- **Work required**: In the data below, how many lines include the word "does"? Give only the number.

───

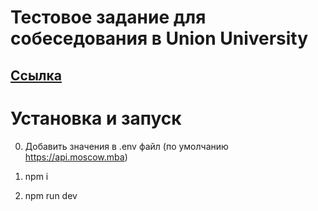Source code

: # Тестовое задание для собеседования в Union University

## [Ссылка](https://docs.google.com/document/d/1EwkeSiZDE5c3w-ao3Cg-k981Q_-2fCmdA8ccH4omRco/edit#heading=h.bnmhyns2ag2j)

# Установка и запуск

0. Добавить значения в .env файл (по умолчанию https://api.moscow.mba)

1. npm i

2. npm run dev
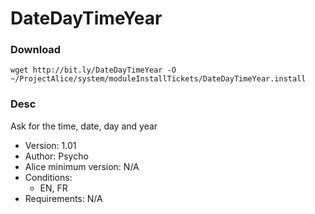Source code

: # DateDayTimeYear

### Download
`wget http://bit.ly/DateDayTimeYear -O ~/ProjectAlice/system/moduleInstallTickets/DateDayTimeYear.install`

### Desc
Ask for the time, date, day and year

- Version: 1.01
- Author: Psycho
- Alice minimum version: N/A
- Conditions:
  - EN, FR
- Requirements: N/A
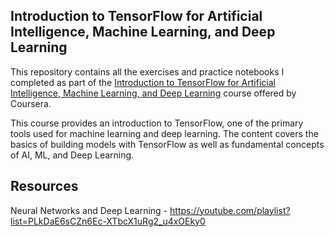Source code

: ## Introduction to TensorFlow for Artificial Intelligence, Machine Learning, and Deep Learning
This repository contains all the exercises and practice notebooks I completed as part of the [Introduction to TensorFlow for Artificial Intelligence, Machine Learning, and Deep Learning](https://www.coursera.org/learn/introduction-tensorflow) course offered by Coursera.

This course provides an introduction to TensorFlow, one of the primary tools used for machine learning and deep learning. The content covers the basics of building models with TensorFlow as well as fundamental concepts of AI, ML, and Deep Learning.



## Resources
Neural Networks and Deep Learning - https://youtube.com/playlist?list=PLkDaE6sCZn6Ec-XTbcX1uRg2_u4xOEky0 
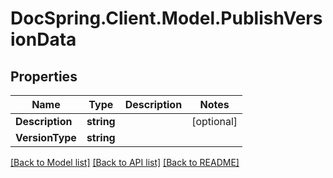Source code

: # DocSpring.Client.Model.PublishVersionData

## Properties

Name | Type | Description | Notes
------------ | ------------- | ------------- | -------------
**Description** | **string** |  | [optional] 
**VersionType** | **string** |  | 

[[Back to Model list]](../README.md#documentation-for-models) [[Back to API list]](../README.md#documentation-for-api-endpoints) [[Back to README]](../README.md)

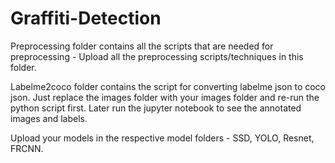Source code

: # Graffiti-Detection

Preprocessing folder contains all the scripts that are needed for preprocessing - Upload all the preprocessing scripts/techniques in this folder.

Labelme2coco folder contains the script for converting labelme json to coco json. Just replace the images folder with your images folder and re-run the python script first. Later run the jupyter notebook to see the annotated images and labels.

Upload your models in the respective model folders - SSD, YOLO, Resnet, FRCNN.
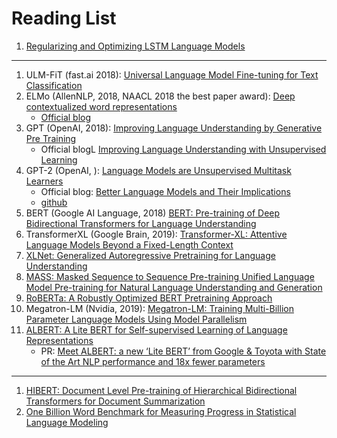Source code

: # Reading List


1. [Regularizing and Optimizing LSTM Language Models](https://arxiv.org/abs/1708.02182)

---

1. ULM-FiT (fast.ai 2018): [Universal Language Model Fine-tuning for Text Classification](https://arxiv.org/pdf/1801.06146.pdf)
1. ELMo (AllenNLP, 2018, NAACL 2018 the best paper award): [Deep contextualized word representations](https://arxiv.org/abs/1802.05365)
    - [Official blog](https://allennlp.org/elmo)
1. GPT (OpenAI, 2018): [Improving Language Understanding by Generative Pre Training](https://s3-us-west-2.amazonaws.com/openai-assets/research-covers/language-unsupervised/language_understanding_paper.pdf)
    - Official blogL [Improving Language Understanding with Unsupervised Learning](https://openai.com/blog/language-unsupervised/)
1. GPT-2 (OpenAI, ): [Language Models are Unsupervised Multitask Learners]()
    - Official blog: [Better Language Models and Their Implications](https://openai.com/blog/better-language-models/)
    - [github](https://github.com/openai/gpt-2)
1. BERT (Google AI Language, 2018) [BERT: Pre-training of Deep Bidirectional Transformers for Language Understanding](https://arxiv.org/abs/1810.04805)
1. TransformerXL (Google Brain, 2019): [Transformer-XL: Attentive Language Models Beyond a Fixed-Length Context](https://arxiv.org/pdf/1901.02860.pdf)
1. [XLNet: Generalized Autoregressive Pretraining for Language Understanding](https://arxiv.org/pdf/1906.08237.pdf?)
1. [MASS: Masked Sequence to Sequence Pre-training
Unified Language Model Pre-training for Natural Language Understanding and Generation](https://arxiv.org/pdf/1905.02450.pdf)
1. [RoBERTa: A Robustly Optimized BERT Pretraining Approach](https://arxiv.org/abs/1907.11692)
1. Megatron-LM (Nvidia, 2019): [Megatron-LM: Training Multi-Billion Parameter Language Models Using Model Parallelism](https://arxiv.org/abs/1909.08053)
1. [ALBERT: A Lite BERT for Self-supervised Learning of Language Representations](https://arxiv.org/abs/1909.11942)
    - PR: [Meet ALBERT: a new ‘Lite BERT’ from Google & Toyota with State of the Art NLP performance and 18x fewer parameters](https://medium.com/@lessw/meet-albert-a-new-lite-bert-from-google-toyota-with-state-of-the-art-nlp-performance-and-18x-df8f7b58fa28)

---

1. [HIBERT: Document Level Pre-training of Hierarchical Bidirectional Transformers for Document Summarization](https://arxiv.org/pdf/1905.06566.pdf)
1. [One Billion Word Benchmark for Measuring Progress in Statistical Language Modeling](https://arxiv.org/abs/1312.3005)
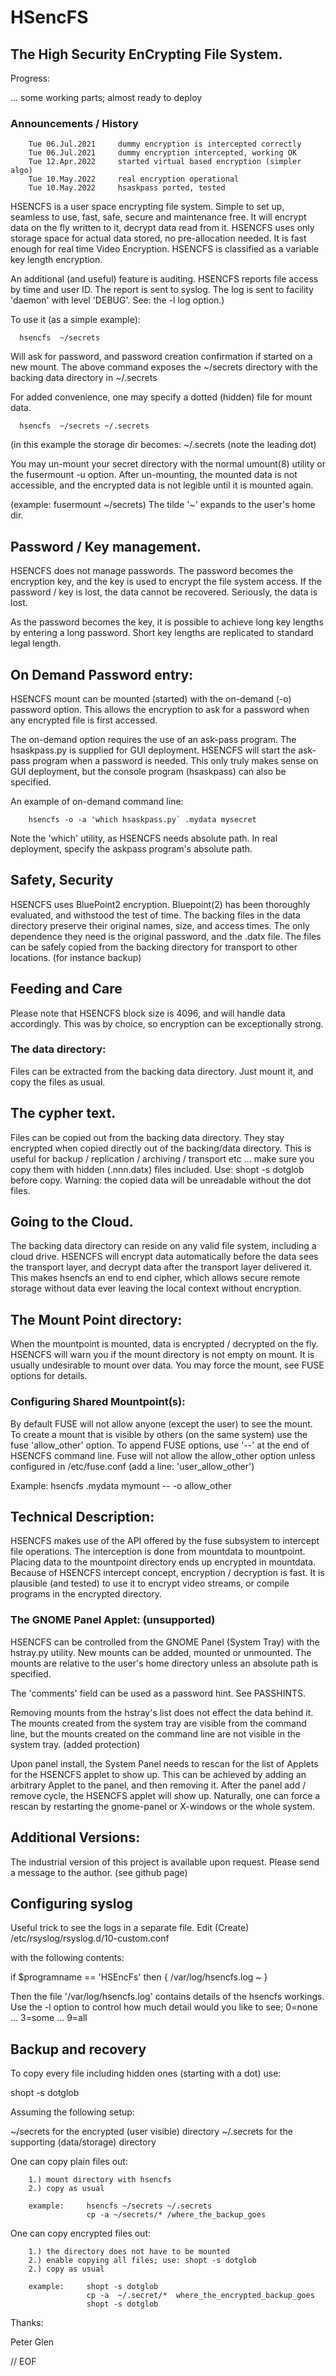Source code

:#  HSencFS

##  The High Security EnCrypting File System.

  Progress:

  ...  some working parts; almost ready to deploy

### Announcements / History

        Tue 06.Jul.2021     dummy encryption is intercepted correctly
        Tue 06.Jul.2021     dummy encryption intercepted, working OK
        Tue 12.Apr.2022     started virtual based encryption (simpler algo)
        Tue 10.May.2022     real encryption operational
        Tue 10.May.2022     hsaskpass ported, tested

 HSENCFS is a user space encrypting file system. Simple to set up, seamless
to use, fast, safe, secure and maintenance free. It will encrypt
data on the fly written to it, decrypt data read from it. HSENCFS uses only
storage space for actual data stored, no pre-allocation needed. It is fast
enough for real time Video Encryption. HSENCFS is classified as a variable
key length encryption.

 An additional (and useful) feature is auditing. HSENCFS reports file access
by time and user ID. The report is sent to syslog. The log is sent to facility
'daemon' with level 'DEBUG'. See: the -l log option.)

 To use it (as a simple example):

      hsencfs  ~/secrets

 Will ask for password, and password creation confirmation if started on
a new mount. The above command exposes the ~/secrets directory with the
backing data directory in ~/.secrets

For added convenience, one may specify a dotted (hidden) file for mount data.

      hsencfs  ~/secrets ~/.secrets

(in this example the storage dir becomes: ~/.secrets  (note the leading dot)

 You may un-mount your secret directory with the normal umount(8) utility
or the fusermount -u option. After un-mounting, the mounted data is not
accessible, and the encrypted data is not legible until it is mounted again.

(example: fusermount ~/secrets) The tilde '~' expands to the user's home dir.


## Password / Key management.

 HSENCFS does not manage passwords. The password becomes the encryption key,
and the key is used to encrypt the file system access. If the password / key
is lost, the data cannot be recovered. Seriously, the data is lost.

 As the password becomes the key, it is possible to achieve long key lengths
by entering a long password. Short key lengths are replicated to standard
legal length.

## On Demand Password entry:

 HSENCFS mount can be mounted (started) with the on-demand (-o) password
option. This allows the encryption to ask for a password when any
encrypted file is first accessed.

 The on-demand option requires the use of an ask-pass program. The
hsaskpass.py is supplied for GUI deployment. HSENCFS will start the ask-pass
program when a password is needed. This only truly makes sense on GUI
deployment, but the console program (hsaskpass) can also be specified.

An example of on-demand command line:

        hsencfs -o -a 'which hsaskpass.py` .mydata mysecret

Note the 'which' utility, as HSENCFS needs absolute path. In real deployment,
specify the askpass program's absolute path.

## Safety, Security

 HSENCFS uses BluePoint2 encryption. Bluepoint(2) has been thoroughly evaluated,
and withstood the test of time. The backing files in the data directory
preserve their original names, size, and access times. The only dependence
they need is the original password, and the .datx file. The files can be
safely copied from the backing directory for transport to other locations.
(for instance backup)

## Feeding and Care

  Please note that HSENCFS block size is 4096, and will handle data accordingly.
This was by choice, so encryption can be exceptionally strong.

### The data directory:

 Files can be extracted from the backing data directory. Just mount it, and copy the
files as usual.

## The cypher text.

 Files can be copied out from the backing data directory. They stay encrypted
when copied directly out of the backing/data directory. This is useful for backup /
replication / archiving / transport etc ... make sure you copy them with hidden
(.nnn.datx) files included. Use: shopt -s dotglob before copy. Warning: the
copied data will be unreadable without the dot files.

## Going to the Cloud.

 The backing data directory can reside on any valid file system, including
a cloud drive. HSENCFS will encrypt data automatically before the data sees
the transport layer, and decrypt data after the transport layer delivered it.
This makes hsencfs an end to end cipher, which allows secure remote storage
without data ever leaving the local context without encryption.

## The Mount Point directory:

 When the mountpoint is mounted, data is encrypted / decrypted on the fly.
HSENCFS will warn you if the mount directory is not empty on mount. It is
usually undesirable to mount over data. You may force the mount, see FUSE
options for details.

### Configuring Shared Mountpoint(s):

 By default FUSE will not allow anyone (except the user) to see the mount. To
create a mount that is visible by others (on the same system) use the fuse
'allow_other' option. To append FUSE options, use '--' at the end of HSENCFS
command line. Fuse will not allow the allow_other option unless configured in
/etc/fuse.conf (add a line: 'user_allow_other')

 Example:
        hsencfs .mydata mymount -- -o allow_other

## Technical Description:

 HSENCFS makes use of the API offered by the fuse subsystem to intercept file
operations. The interception is done from mountdata to mountpoint. Placing
data to the mountpoint directory ends up encrypted in mountdata.
Because of HSENCFS intercept concept, encryption / decryption is fast.
It is plausible (and tested) to use it to encrypt video streams, or
compile programs in the encrypted directory.

### The GNOME Panel Applet: (unsupported)

 HSENCFS can be controlled from the GNOME Panel (System Tray) with the
hstray.py utility. New mounts can be added, mounted or unmounted. The mounts
are relative to the user's home directory unless an absolute path is specified.

 The 'comments' field can be used as a password hint. See PASSHINTS.

 Removing mounts from the hstray's list does not effect the data behind it.
The mounts created from the system tray are visible from the command line,
but the mounts created on the command line are not visible in the system
tray. (added protection)

 Upon panel install, the System Panel needs to rescan for the list of Applets for
the HSENCFS applet to show up. This can be achieved by adding an arbitrary
Applet to the panel, and then removing it. After the panel add / remove cycle,
the HSENCFS applet will show up.
 Naturally, one can force a rescan by restarting the gnome-panel or X-windows
or the whole system.

## Additional Versions:

 The industrial version of this project is available upon request.
Please send a message to the author. (see github page)


## Configuring syslog

Useful trick to see the logs in a separate file. Edit (Create) /etc/rsyslog/rsyslog.d/10-custom.conf

with the following contents:

if $programname == 'HSEncFs' then {
        /var/log/hsencfs.log
        ~
}

Then the file '/var/log/hsencfs.log' contains details of the hsencfs workings. Use the
-l option to control how much detail would you like to see; 0=none ... 3=some ... 9=all

## Backup and recovery

To copy every file including hidden ones (starting with a dot) use:

shopt -s dotglob

Assuming the following setup:

~/secrets       for the encrypted (user visible) directory
~/.secrets      for the supporting (data/storage) directory

One can copy plain files out:

        1.) mount directory with hsencfs
        2.) copy as usual

        example:     hsencfs ~/secrets ~/.secrets
                     cp -a ~/secrets/* /where_the_backup_goes

One can copy encrypted files out:

        1.) the directory does not have to be mounted
        2.) enable copying all files; use: shopt -s dotglob
        2.) copy as usual

        example:     shopt -s dotglob
                     cp -a  ~/.secret/*  where_the_encrypted_backup_goes
                     shopt -s dotglob


  Thanks:

Peter Glen

// EOF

───

- **Task result**: 3